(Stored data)
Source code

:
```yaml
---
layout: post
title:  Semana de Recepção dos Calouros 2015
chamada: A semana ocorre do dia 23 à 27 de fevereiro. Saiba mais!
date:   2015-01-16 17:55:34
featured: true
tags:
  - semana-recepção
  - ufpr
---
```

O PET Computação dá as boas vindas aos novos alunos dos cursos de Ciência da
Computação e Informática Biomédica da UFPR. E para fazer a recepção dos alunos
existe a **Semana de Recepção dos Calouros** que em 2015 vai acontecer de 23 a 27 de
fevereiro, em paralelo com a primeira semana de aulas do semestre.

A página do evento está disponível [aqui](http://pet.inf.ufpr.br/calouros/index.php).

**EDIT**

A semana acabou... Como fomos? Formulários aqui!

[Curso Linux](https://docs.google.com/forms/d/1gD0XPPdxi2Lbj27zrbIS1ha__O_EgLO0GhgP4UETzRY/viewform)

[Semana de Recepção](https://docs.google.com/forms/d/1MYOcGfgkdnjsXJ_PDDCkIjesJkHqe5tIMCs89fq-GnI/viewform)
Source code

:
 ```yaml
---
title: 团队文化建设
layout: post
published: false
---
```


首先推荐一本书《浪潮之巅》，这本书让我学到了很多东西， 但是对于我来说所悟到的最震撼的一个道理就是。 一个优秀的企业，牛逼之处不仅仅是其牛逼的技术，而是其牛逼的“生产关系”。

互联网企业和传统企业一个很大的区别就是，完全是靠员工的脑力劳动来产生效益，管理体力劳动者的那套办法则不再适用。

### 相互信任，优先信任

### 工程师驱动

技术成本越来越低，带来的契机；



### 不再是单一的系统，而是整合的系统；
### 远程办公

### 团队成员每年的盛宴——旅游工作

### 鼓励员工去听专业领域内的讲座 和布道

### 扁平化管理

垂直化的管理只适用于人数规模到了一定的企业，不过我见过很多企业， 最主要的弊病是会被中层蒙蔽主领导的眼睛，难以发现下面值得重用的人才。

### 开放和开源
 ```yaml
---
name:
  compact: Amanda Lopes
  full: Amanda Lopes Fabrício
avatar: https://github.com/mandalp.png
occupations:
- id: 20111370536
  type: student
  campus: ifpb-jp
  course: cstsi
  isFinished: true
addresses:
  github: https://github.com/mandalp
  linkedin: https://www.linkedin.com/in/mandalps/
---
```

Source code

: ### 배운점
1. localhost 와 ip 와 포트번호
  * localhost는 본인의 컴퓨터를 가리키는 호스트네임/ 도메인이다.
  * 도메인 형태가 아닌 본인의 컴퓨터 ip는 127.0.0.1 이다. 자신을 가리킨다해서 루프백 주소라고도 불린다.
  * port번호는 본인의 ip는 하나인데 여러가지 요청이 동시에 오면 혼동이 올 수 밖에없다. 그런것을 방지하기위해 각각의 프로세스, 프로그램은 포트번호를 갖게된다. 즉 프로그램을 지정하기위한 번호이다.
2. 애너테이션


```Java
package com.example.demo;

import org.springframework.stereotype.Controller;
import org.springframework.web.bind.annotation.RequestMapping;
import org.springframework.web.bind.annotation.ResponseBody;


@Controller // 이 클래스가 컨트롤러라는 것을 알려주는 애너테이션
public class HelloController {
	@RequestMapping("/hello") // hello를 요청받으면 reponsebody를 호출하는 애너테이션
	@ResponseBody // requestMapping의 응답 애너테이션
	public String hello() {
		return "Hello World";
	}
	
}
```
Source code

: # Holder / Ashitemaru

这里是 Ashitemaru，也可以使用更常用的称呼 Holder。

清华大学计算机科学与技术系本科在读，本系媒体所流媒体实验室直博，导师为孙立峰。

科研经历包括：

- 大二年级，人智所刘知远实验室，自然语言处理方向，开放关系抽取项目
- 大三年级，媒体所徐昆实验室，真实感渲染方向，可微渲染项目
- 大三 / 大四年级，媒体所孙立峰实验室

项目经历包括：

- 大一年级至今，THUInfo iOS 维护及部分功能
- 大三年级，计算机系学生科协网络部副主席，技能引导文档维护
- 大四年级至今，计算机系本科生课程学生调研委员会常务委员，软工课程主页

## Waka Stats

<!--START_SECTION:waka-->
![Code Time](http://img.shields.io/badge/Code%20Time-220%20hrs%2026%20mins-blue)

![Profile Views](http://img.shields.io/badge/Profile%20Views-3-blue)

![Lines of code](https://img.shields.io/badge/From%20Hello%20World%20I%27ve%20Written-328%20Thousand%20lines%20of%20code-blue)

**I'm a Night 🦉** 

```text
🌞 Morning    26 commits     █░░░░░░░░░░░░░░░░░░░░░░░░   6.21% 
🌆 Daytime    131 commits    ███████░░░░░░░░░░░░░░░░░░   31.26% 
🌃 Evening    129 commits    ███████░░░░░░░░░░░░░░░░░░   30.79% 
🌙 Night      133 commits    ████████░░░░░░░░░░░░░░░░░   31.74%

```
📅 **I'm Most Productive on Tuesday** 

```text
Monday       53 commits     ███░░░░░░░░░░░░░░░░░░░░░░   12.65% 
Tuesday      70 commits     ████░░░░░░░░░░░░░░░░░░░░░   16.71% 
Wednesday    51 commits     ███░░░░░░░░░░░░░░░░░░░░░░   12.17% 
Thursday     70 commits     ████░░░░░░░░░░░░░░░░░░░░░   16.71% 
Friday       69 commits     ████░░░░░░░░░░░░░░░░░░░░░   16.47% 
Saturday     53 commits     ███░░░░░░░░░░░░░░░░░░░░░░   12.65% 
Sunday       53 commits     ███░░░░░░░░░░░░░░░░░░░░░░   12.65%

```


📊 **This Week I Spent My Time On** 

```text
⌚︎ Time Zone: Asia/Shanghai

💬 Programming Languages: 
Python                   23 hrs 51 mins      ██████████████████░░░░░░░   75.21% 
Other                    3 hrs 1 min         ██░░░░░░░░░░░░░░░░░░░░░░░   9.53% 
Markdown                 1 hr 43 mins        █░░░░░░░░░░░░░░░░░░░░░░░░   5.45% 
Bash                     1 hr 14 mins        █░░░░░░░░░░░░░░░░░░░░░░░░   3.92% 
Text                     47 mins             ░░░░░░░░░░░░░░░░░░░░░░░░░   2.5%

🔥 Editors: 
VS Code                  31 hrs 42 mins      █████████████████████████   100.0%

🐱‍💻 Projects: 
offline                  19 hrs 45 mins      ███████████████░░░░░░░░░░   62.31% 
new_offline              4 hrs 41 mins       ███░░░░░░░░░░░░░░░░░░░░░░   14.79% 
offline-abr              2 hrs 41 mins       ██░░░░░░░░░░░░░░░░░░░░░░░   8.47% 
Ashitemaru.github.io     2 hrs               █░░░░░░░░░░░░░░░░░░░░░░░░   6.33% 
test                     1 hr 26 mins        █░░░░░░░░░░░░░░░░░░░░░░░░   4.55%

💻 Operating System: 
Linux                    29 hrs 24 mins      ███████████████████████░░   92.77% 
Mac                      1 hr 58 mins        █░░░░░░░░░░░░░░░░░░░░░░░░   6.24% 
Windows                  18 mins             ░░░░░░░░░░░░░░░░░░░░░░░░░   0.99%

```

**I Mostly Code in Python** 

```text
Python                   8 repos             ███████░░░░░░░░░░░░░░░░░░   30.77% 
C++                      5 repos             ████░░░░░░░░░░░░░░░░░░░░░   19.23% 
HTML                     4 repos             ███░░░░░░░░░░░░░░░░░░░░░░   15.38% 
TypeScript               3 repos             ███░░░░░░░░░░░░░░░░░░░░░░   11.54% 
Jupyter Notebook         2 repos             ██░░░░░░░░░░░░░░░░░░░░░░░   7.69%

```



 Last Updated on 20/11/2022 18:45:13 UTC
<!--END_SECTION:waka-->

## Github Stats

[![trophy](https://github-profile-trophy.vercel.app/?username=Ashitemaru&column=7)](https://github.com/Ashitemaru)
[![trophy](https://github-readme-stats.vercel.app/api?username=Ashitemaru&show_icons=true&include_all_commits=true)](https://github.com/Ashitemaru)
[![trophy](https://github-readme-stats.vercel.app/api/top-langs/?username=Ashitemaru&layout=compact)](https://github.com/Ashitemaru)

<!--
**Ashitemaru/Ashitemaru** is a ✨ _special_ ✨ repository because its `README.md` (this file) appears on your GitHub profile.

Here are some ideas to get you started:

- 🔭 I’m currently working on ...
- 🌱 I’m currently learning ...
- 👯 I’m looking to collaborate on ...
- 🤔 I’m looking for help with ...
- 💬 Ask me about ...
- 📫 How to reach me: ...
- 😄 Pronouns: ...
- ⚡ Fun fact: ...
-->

### [Assignment]
From the data above, copy each line with the string "Python" in it.

### [Your solution]
Python                   23 hrs 51 mins      ██████████████████░░░░░░░   75.21% 
**I Mostly Code in Python** 
Python                   8 repos             ███████░░░░░░░░░░░░░░░░░░   30.77% 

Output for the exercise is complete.